Date: Thu, 14 Nov 2013 07:47:00 -0000
Message-ID: <1384415405.2935.29.camel@uno11.loco>
Mime-Version: 1.0
Content-Transfer-Encoding: 7bit
X-SW-Source: 2013-q4/txt/msg00085.txt.bz2

By the way, I ran some tests on the fi_FI locale for glibc-2.18 and it
seems to contain out of date information in regards to collation. The
correct collation order/data are specified in Finnish standard SFS-EN
13710 published in 2011 (Finnish standard based on EN 13710 ~aka ISO/IEC
14651) and CLDR, and implemented in ICU. Quick look at the fi_FI file
tells me that at least the dates are off, which would imply the data
being off. The collation errors seem to be diacritic related, so I would
have to go through the actual data to determine whether the error is in
strcoll's dealing with UTF-8 or the collation data. The collation data
seems to be the most likely suspect. Keld, your name is listed as the
contact, so maybe best that you check this out. In case only the
comments are off. Also, the charset is wrong. It is listed as iso-8859-1
for fi_FI and iso-8859-15 for fi_FI@euro. The correct charset for
Finnish is UTF-8. Only UTF-8 includes all the characters included in the
current standards.

Since EN 13710 specifies a European collation order, it should also be
used in other Europan locales as the default sorting order.

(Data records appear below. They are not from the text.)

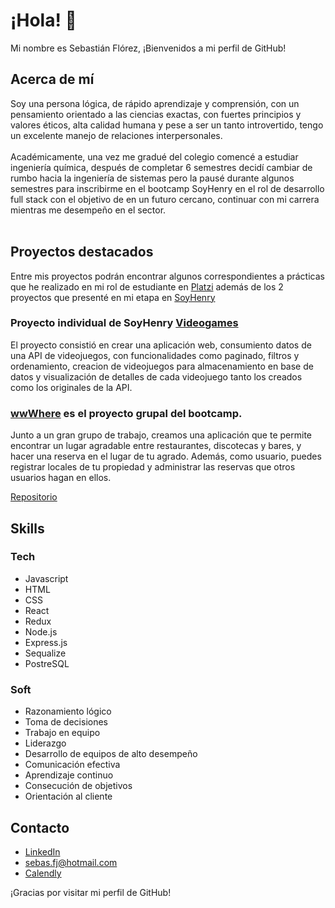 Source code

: # ¡Hola! 👋

Mi nombre es Sebastián Flórez, ¡Bienvenidos a mi perfil de GitHub!

## Acerca de mí

Soy una persona lógica, de rápido aprendizaje y comprensión,
con un pensamiento orientado a las ciencias exactas, con fuertes 
principios y valores éticos, alta calidad humana y pese a ser un tanto 
introvertido, tengo un excelente manejo de relaciones interpersonales.
<br><br>Académicamente, una vez me gradué del colegio comencé a estudiar ingeniería química, después de completar 6 semestres decidí cambiar de rumbo hacia
la ingeniería de sistemas pero la pausé durante algunos semestres para inscribirme en el bootcamp SoyHenry en el rol de desarrollo full stack con el objetivo 
de en un futuro cercano, continuar con mi carrera mientras me desempeño en el sector.
<br><br>

## Proyectos destacados

Entre mis proyectos podrán encontrar algunos correspondientes a prácticas que he realizado en mi rol de estudiante en [Platzi](https://platzi.com/) además 
de los 2 proyectos que presenté en mi etapa en [SoyHenry](https://www.soyhenry.com/)

### Proyecto individual de SoyHenry [Videogames](https://github.com/SebasFj/PI-videogames)
El proyecto consistió en crear una aplicación web, consumiento datos de una API de videojuegos, con funcionalidades como paginado, filtros y ordenamiento, creacion de videojuegos para almacenamiento en base de datos y visualización de detalles de cada videojuego tanto los creados como los originales de la API.

### [wwWhere](https://wwwhere.up.railway.app/) es el proyecto grupal del bootcamp.
Junto a un gran grupo de trabajo, creamos una aplicación que te permite encontrar un lugar agradable entre restaurantes, discotecas y bares, y hacer una reserva en el lugar de tu agrado. Además, como usuario, puedes registrar locales de tu propiedad y administrar las reservas que otros usuarios hagan en ellos.

[Repositorio](https://github.com/Gasnis/Grupo13-PF)

## Skills

### Tech
- Javascript
- HTML
- CSS
- React
- Redux
- Node.js
- Express.js
- Sequalize
- PostreSQL

### Soft
- Razonamiento lógico
- Toma de decisiones
- Trabajo en equipo
- Liderazgo
- Desarrollo de equipos de alto desempeño
- Comunicación efectiva
- Aprendizaje continuo
- Consecución de objetivos
- Orientación al cliente



## Contacto

- [LinkedIn](https://www.linkedin.com/in/sebasfj/)
- [sebas.fj@hotmail.com](sebas.fj@hotmail.com)
- [Calendly](calendly.com/sebas-fj)

¡Gracias por visitar mi perfil de GitHub!
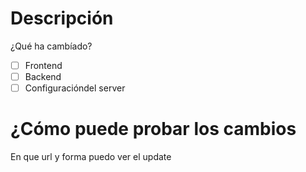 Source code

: # Descripción
¿Qué ha cambíado?

- [ ] Frontend
- [ ] Backend
- [ ] Configuracióndel server

# ¿Cómo puede probar los cambios
En que url y forma puedo ver el update
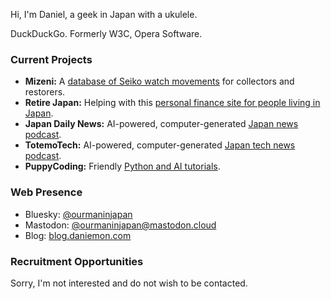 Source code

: Hi, I'm Daniel, a geek in Japan with a ukulele.

DuckDuckGo. Formerly W3C, Opera Software.

### Current Projects

* **Mizeni:** A [database of Seiko watch movements](https://mizeni.com) for collectors and restorers.
* **Retire Japan:** Helping with this [personal finance site for people living in Japan](https://www.retirejapan.com/).
* **Japan Daily News:** AI-powered, computer-generated [Japan news podcast](https://japandailynews.com).
* **TotemoTech:** AI-powered, computer-generated [Japan tech news podcast](https://totemotech.com).
* **PuppyCoding:** Friendly [Python and AI tutorials](https://puppycoding.com).

### Web Presence

* Bluesky: [@ourmaninjapan](https://bsky.app/profile/ourmaninjapan.bsky.social)
* Mastodon: [@ourmaninjapan@mastodon.cloud](https://mastodon.cloud/@ourmaninjapan)
* Blog: [blog.daniemon.com](https://blog.daniemon.com)

### Recruitment Opportunities

Sorry, I'm not interested and do not wish to be contacted.


<!---
tagawa/tagawa is a ✨ special ✨ repository because its `README.md` (this file) appears on your GitHub profile.
You can click the Preview link to take a look at your changes.
--->
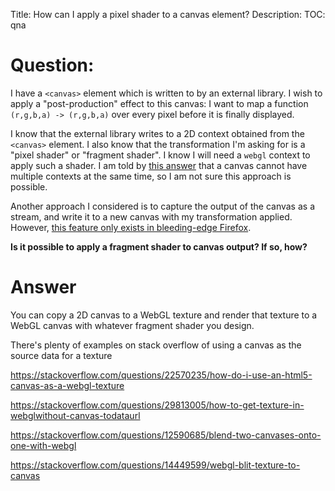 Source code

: Title: How can I apply a pixel shader to a canvas element?
Description:
TOC: qna

# Question:

I have a `<canvas>` element which is written to by an external library. I wish to apply a "post-production" effect to this canvas: I want to map a function `(r,g,b,a) -> (r,g,b,a)` over every pixel before it is finally displayed.

I know that the external library writes to a 2D context obtained from the `<canvas>` element. I also know that the transformation I'm asking for is a "pixel shader" or "fragment shader". I know I will need a `webgl` context to apply such a shader. I am told by [this answer](https://stackoverflow.com/a/8466639/229792) that a canvas cannot have multiple contexts at the same time, so I am not sure this approach is possible.

Another approach I considered is to capture the output of the canvas as a stream, and write it to a new canvas with my transformation applied. However, [this feature only exists in bleeding-edge Firefox](https://developer.mozilla.org/en-US/docs/Web/API/CanvasCaptureMediaStream/canvas).

**Is it possible to apply a fragment shader to canvas output? If so, how?**

# Answer

You can copy a 2D canvas to a WebGL texture and render that texture to a WebGL canvas with whatever fragment shader you design. 

There's plenty of examples on stack overflow of using a canvas as the source data for a texture

https://stackoverflow.com/questions/22570235/how-do-i-use-an-html5-canvas-as-a-webgl-texture

https://stackoverflow.com/questions/29813005/how-to-get-texture-in-webglwithout-canvas-todataurl

https://stackoverflow.com/questions/12590685/blend-two-canvases-onto-one-with-webgl

https://stackoverflow.com/questions/14449599/webgl-blit-texture-to-canvas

I've tried to push for more cooperation with CLDR in the past too, and
here is a good case in point why it would actually be a good idea to
keep an eye on CLDR. There is no need to automate the process
(difficulty of which seems to be the reason for resisting CLDR), just
get the relevant data. Running comparison tests between cldr and libc
would also be a good idea. ICU is pretty up-to-date in terms of CLDR and
other Unicode.org data, so that would be an easy way to implement the
tests.

Troy


On Tue, 2013-11-12 at 10:37 -0500, Steven Abner wrote:
> On 12 Nov 2013, at 9:34 AM, Steven Abner wrote:
> 
> > all data that is important, save one, is in POSIX's 7-bit ASCII
> 
>  I wish to add, the quoted strings however are UTF8 instead of the default set. Off the top of my
> head, the JP file has quoted ("") strings for correct display of months, hours, etc. in UTF8.
>  As far as embedded, a Japanese microwave doesn't need UTF8 for display, but the designer
> who butchers the code for the microwave, even a Japanese one, can readily use UTF8 to set up
> JIS0201 or even their own proprietary 128 or less byte display code, and internal communications.
> That same designer could use UTF8, and default character information from glibc locales to
> create an embedded version of a code set for microwaves in China.
>   Not saying this is standard, but my point was, I guess, is default character set for the locale could
> or should go into the ASCII section of "LC" data. Comments in any encoding get gobbled, quoted
> strings either in default character set or UTF8.
>   I am no expert, just food for thought.
> Steve